About this task =>
All lines in the material with the string "alert" should be listed.

Excerpted records =>
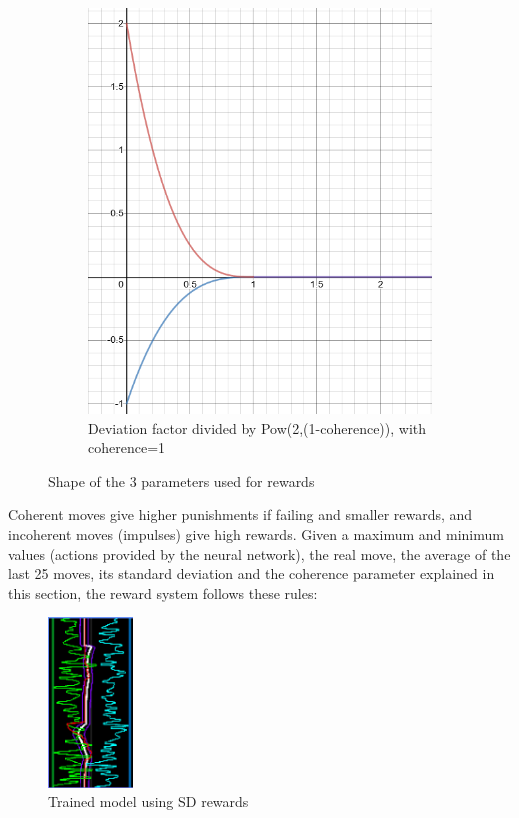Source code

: \begin{figure}
\begin{subfigure}[b]{0.3\textwidth}
        \includegraphics[width=\textwidth]{img/stdDevfactor.png}
        \caption{Deviation factor divided by Pow(2,(1-coherence)), with coherence=1}
        \label{fig:devf}
    \end{subfigure}
    \caption{Shape of the 3 parameters used for rewards}
		\label{fig:stdshapes}
\end{figure}

Coherent moves give higher punishments if failing and smaller rewards, and incoherent moves (impulses) give high rewards. Given a maximum and minimum values (actions provided by the neural network), the real move, the average of the last 25 moves, its standard deviation and the coherence parameter explained in this section, the reward system follows these rules:

\begin{figure}
    \centering
    \includegraphics[width=0.2\textwidth]{img/graphsSTDrew.png}
		\caption{Trained model using SD rewards}
		\label{fig:stdrewards}
\end{figure}

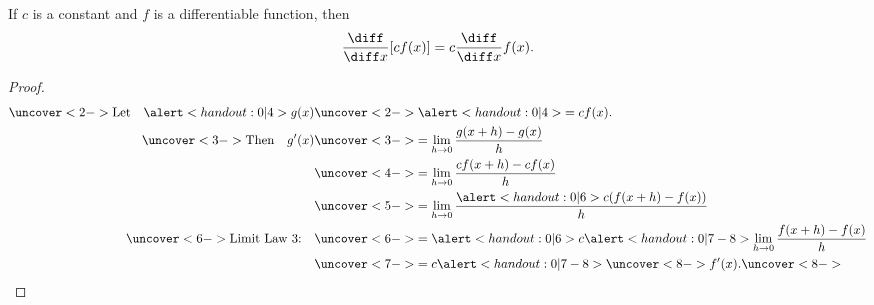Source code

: \begin{frame}
\begin{theorem}
If $c$ is a constant and $f$ is a differentiable function, then
\abovedisplayskip=0pt
\belowdisplayskip=0pt
\[
\frac{\diff}{\diff x} [cf(x)] = c\frac{\diff}{\diff x}f(x).
\]
\end{theorem}
\begin{proof}
\abovedisplayskip=0pt
\belowdisplayskip=-15pt
\abovedisplayshortskip=0pt
\belowdisplayshortskip=0pt
\begin{align*}
\uncover<2->{%
\text{Let}\quad \alert<handout:0| 4>{g(x)} %
}%
 & \uncover<2->{%
 \alert<handout:0| 4>{= cf(x)}.  %
}\\%
\uncover<3->{%
\text{Then}\quad g'(x)%
}%
 & \uncover<3->{%
 = \lim_{h\rightarrow 0}\frac{g(x+h)-g(x)}{h}%
}\\%
 & \uncover<4->{%
 = \lim_{h\rightarrow 0}\frac{cf(x+h)-cf(x)}{h}%
}\\%
 & \uncover<5->{%
 = \lim_{h\rightarrow 0}\frac{\alert<handout:0| 6>{c}(f(x+h)-f(x))}{h}%
}\\%
\uncover<6->{%
\text{Limit Law 3:}\quad %
}%
 & \uncover<6->{%
 = \alert<handout:0| 6>{c}\alert<handout:0| 7-8>{\lim_{h\rightarrow 0}\frac{f(x+h)-f(x)}{h}}%
}\\%
 & \uncover<7->{%
 = c\alert<handout:0| 7-8>{\uncover<8->{f'(x).}}%
}%
\uncover<8->{\qedhere}
\end{align*}
\end{proof}
\end{frame}
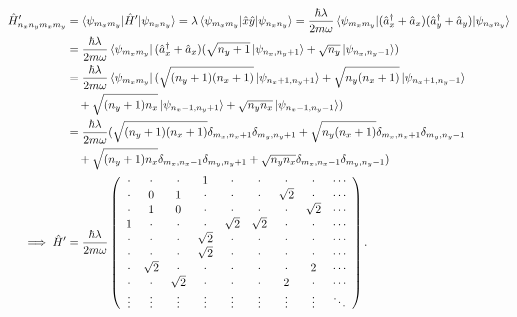 \documentclass[10pt]{article}
\newcommand{\1}{\mathbf 1}
\begin{document}
\begin{align}
	\hat H'_{n_xn_ym_xm_y}
	&=\nonumber
	\braket{\psi_{m_xm_y} | \hat H'| \psi_{n_xn_y} }
	=
	\lambda
	\braket{\psi_{m_xm_y} | \hat x \hat y| \psi_{n_xn_y} }
	=
	\frac{\hbar\lambda}{2 m \omega}
	\braket{\psi_{m_xm_y} | (\hat a_x^\dagger + \hat a_x) (\hat a_y^\dagger + \hat a_y)| \psi_{n_xn_y} }
	\\
	&=\nonumber
	\frac{\hbar\lambda}{2 m \omega}
	\bra{\psi_{m_xm_y}}  (\hat a_x^\dagger + \hat a_x) (\sqrt{n_y + 1}\ket{\psi_{n_x,n_y+1} } + \sqrt{n_y} \ket{\psi_{n_x,n_y-1} })
	\\
	&=\nonumber
	\frac{\hbar\lambda}{2 m \omega}
	\bra{\psi_{m_xm_y}}  (\sqrt{(n_y + 1)(n_x + 1)}\ket{\psi_{n_x+1,n_y+1} } + \sqrt{n_y(n_x+1)} \ket{\psi_{n_x+1,n_y-1} } 
	\\ & \nonumber\quad + \sqrt{(n_y + 1)n_x}\ket{\psi_{n_x-1,n_y+1} } + \sqrt{n_yn_x} \ket{\psi_{n_x-1,n_y-1} })
	\\
	&=\nonumber
	\frac{\hbar\lambda}{2 m \omega}
	(\sqrt{(n_y + 1)(n_x + 1)}\delta_{m_x,n_x+1}\delta_{m_y,n_y+1} + \sqrt{n_y(n_x+1)} \delta_{m_x,n_x+1}\delta_{m_y,n_y-1}
	\\
	&\quad%
	 + \sqrt{(n_y + 1)n_x}\delta_{m_x,n_x-1}\delta_{m_y,n_y+1} + \sqrt{n_yn_x}\delta_{m_x,n_x-1}\delta_{m_y,n_y-1})
	 \\
	 \implies \hat H'
	&=
	\frac{\hbar\lambda}{2 m \omega}
	\left(
		\begin{array}{ccccccccc}
		 \cdot & \cdot & \cdot & 1 & \cdot & \cdot & \cdot & \cdot & \cdots \\
		 \cdot & 0 & 1 & \cdot & \cdot & \cdot & \sqrt{2} & \cdot & \cdots \\
		 \cdot & 1 & 0 & \cdot & \cdot & \cdot & \cdot & \sqrt{2} & \cdots \\
		 1 & \cdot & \cdot & \cdot & \sqrt{2} & \sqrt{2} & \cdot & \cdot & \cdots \\
		 \cdot & \cdot & \cdot & \sqrt{2} & \cdot & \cdot & \cdot & \cdot & \cdots \\
		 \cdot & \cdot & \cdot & \sqrt{2} & \cdot & \cdot & \cdot & \cdot & \cdots \\
		 \cdot & \sqrt{2} & \cdot & \cdot & \cdot & \cdot & \cdot & 2 & \cdots \\
		 \cdot & \cdot & \sqrt{2} & \cdot & \cdot & \cdot & 2 & \cdot & \cdots \\
		 \vdots & \vdots & \vdots & \vdots & \vdots & \vdots & \vdots & \vdots & \ddots
		\end{array}
		\right).
\end{align}
\end{document}
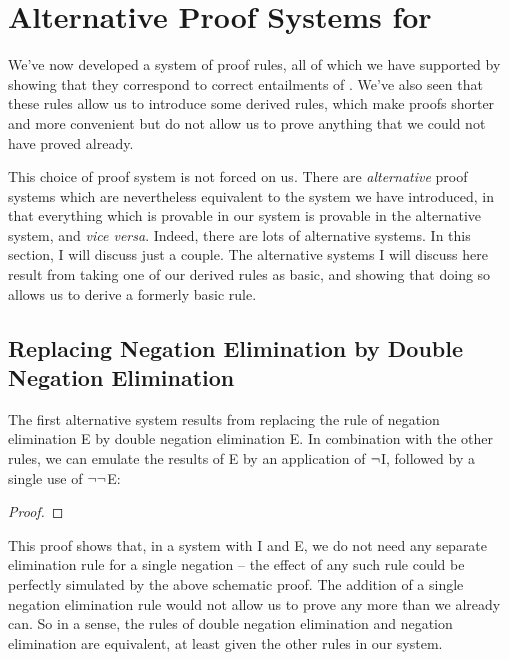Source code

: \chapter{Alternative Proof Systems for \textnormal{\TFL}}\label{s:alternates}

We've now developed a system of proof rules, all of which we have supported by showing that they correspond to correct entailments of \TFL. We've also seen that these rules allow us to introduce some derived rules, which make proofs shorter and more convenient but do not allow us to prove anything that we could not have proved already.

This choice of proof system is not forced on us. There are \emph{alternative} proof systems which are nevertheless equivalent to the system we have introduced, in that everything which is provable in our system is provable in the alternative system, and \emph{vice versa}. Indeed, there are lots of alternative systems. In this section, I will discuss just a couple. The alternative systems I will discuss here result from taking one of our derived rules as basic, and showing that doing so allows us to derive a formerly basic rule.

\section{Replacing Negation Elimination by Double Negation Elimination} 

The first alternative system results from replacing the rule of negation elimination {\enot}E by double negation elimination {\enot\enot}E. In combination with the other rules, we can emulate the results of {\enot}E by an application of $\neg$I, followed by a single use of $\neg\neg$E:
 \begin{proof}
	\open 
	\have[\ ]{}{\vdots}
	\have[\ ]{}{\vdots}
	\close
	 
\end{proof}
This proof shows that, in a system with {\enot}I and {\enot\enot}E, we do not need any separate elimination rule for a single negation – the effect of any such rule could be perfectly simulated by the above schematic proof. The addition of a single negation elimination rule would not allow us to prove any more than we already can. So in a sense, the rules of double negation elimination and negation elimination are equivalent, at least given the other rules in our system.

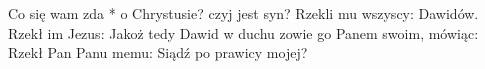 Co się wam zda * o Chrystusie? czyj jest syn? Rzekli mu wszyscy: Dawidów. Rzekł im Jezus: Jakoż tedy Dawid w duchu zowie go Panem swoim, mówiąc: Rzekł Pan Panu memu: Siądź po prawicy mojej?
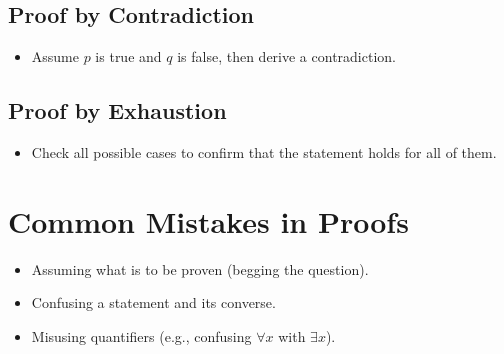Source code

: \documentclass{article}
\begin{document}
\subsection{Proof by Contradiction}
\begin{itemize}
    \item Assume $p$ is true and $q$ is false, then derive a contradiction.
\end{itemize}

\subsection{Proof by Exhaustion}
\begin{itemize}
    \item Check all possible cases to confirm that the statement holds for all of them.
\end{itemize}

\section{Common Mistakes in Proofs}

\begin{itemize}
    \item Assuming what is to be proven (begging the question).
    \item Confusing a statement and its converse.
    \item Misusing quantifiers (e.g., confusing $\forall x$ with $\exists x$).
\end{itemize}






\end{document}
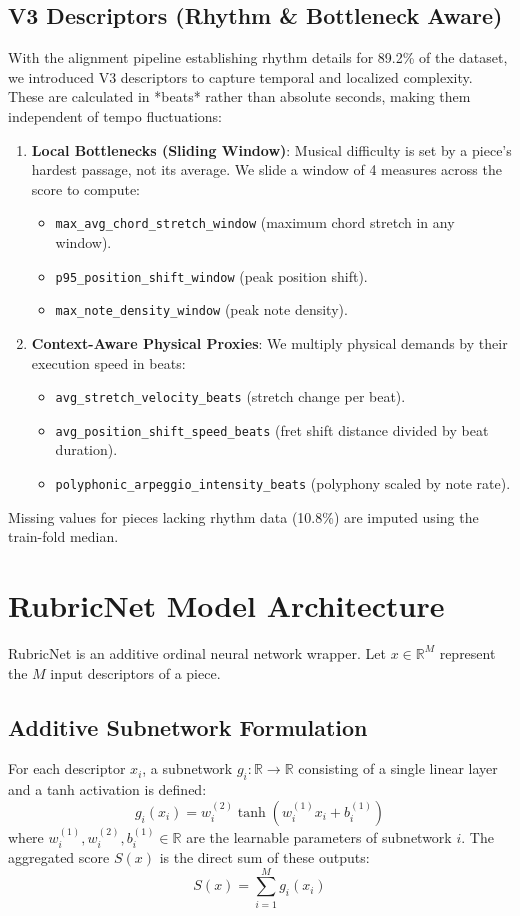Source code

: \subsection{V3 Descriptors (Rhythm \& Bottleneck Aware)}
With the alignment pipeline establishing rhythm details for 89.2\% of the dataset, we introduced V3 descriptors to capture temporal and localized complexity. These are calculated in *beats* rather than absolute seconds, making them independent of tempo fluctuations:
\begin{enumerate}
    \item \textbf{Local Bottlenecks (Sliding Window)}: Musical difficulty is set by a piece's hardest passage, not its average. We slide a window of 4 measures across the score to compute:
    \begin{itemize}
        \item \texttt{max\_avg\_chord\_stretch\_window} (maximum chord stretch in any window).
        \item \texttt{p95\_position\_shift\_window} (peak position shift).
        \item \texttt{max\_note\_density\_window} (peak note density).
    \end{itemize}
    \item \textbf{Context-Aware Physical Proxies}: We multiply physical demands by their execution speed in beats:
    \begin{itemize}
        \item \texttt{avg\_stretch\_velocity\_beats} (stretch change per beat).
        \item \texttt{avg\_position\_shift\_speed\_beats} (fret shift distance divided by beat duration).
        \item \texttt{polyphonic\_arpeggio\_intensity\_beats} (polyphony scaled by note rate).
    \end{itemize}
\end{enumerate}
Missing values for pieces lacking rhythm data (10.8\%) are imputed using the train-fold median.

\section{RubricNet Model Architecture}
RubricNet is an additive ordinal neural network wrapper. Let $x \in \mathbb{R}^M$ represent the $M$ input descriptors of a piece.

\subsection{Additive Subnetwork Formulation}
For each descriptor $x_i$, a subnetwork $g_i: \mathbb{R} \to \mathbb{R}$ consisting of a single linear layer and a tanh activation is defined:
\begin{equation}
    g_i(x_i) = w_i^{(2)} \tanh(w_i^{(1)} x_i + b_i^{(1)})
\end{equation}
where $w_i^{(1)}, w_i^{(2)}, b_i^{(1)} \in \mathbb{R}$ are the learnable parameters of subnetwork $i$. The aggregated score $S(x)$ is the direct sum of these outputs:
\begin{equation}
    S(x) = \sum_{i=1}^{M} g_i(x_i)
\end{equation}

Response to the task =>
\text{Let}\quad \alert<handout:0| 4>{g(x)} %
 \alert<handout:0| 4>{= cf(x)}.  %
 = \lim_{h\rightarrow 0}\frac{\alert<handout:0| 6>{c}(f(x+h)-f(x))}{h}%
 = \alert<handout:0| 6>{c}\alert<handout:0| 7-8>{\lim_{h\rightarrow 0}\frac{f(x+h)-f(x)}{h}}%
 = c\alert<handout:0| 7-8>{\uncover<8->{f'(x).}}%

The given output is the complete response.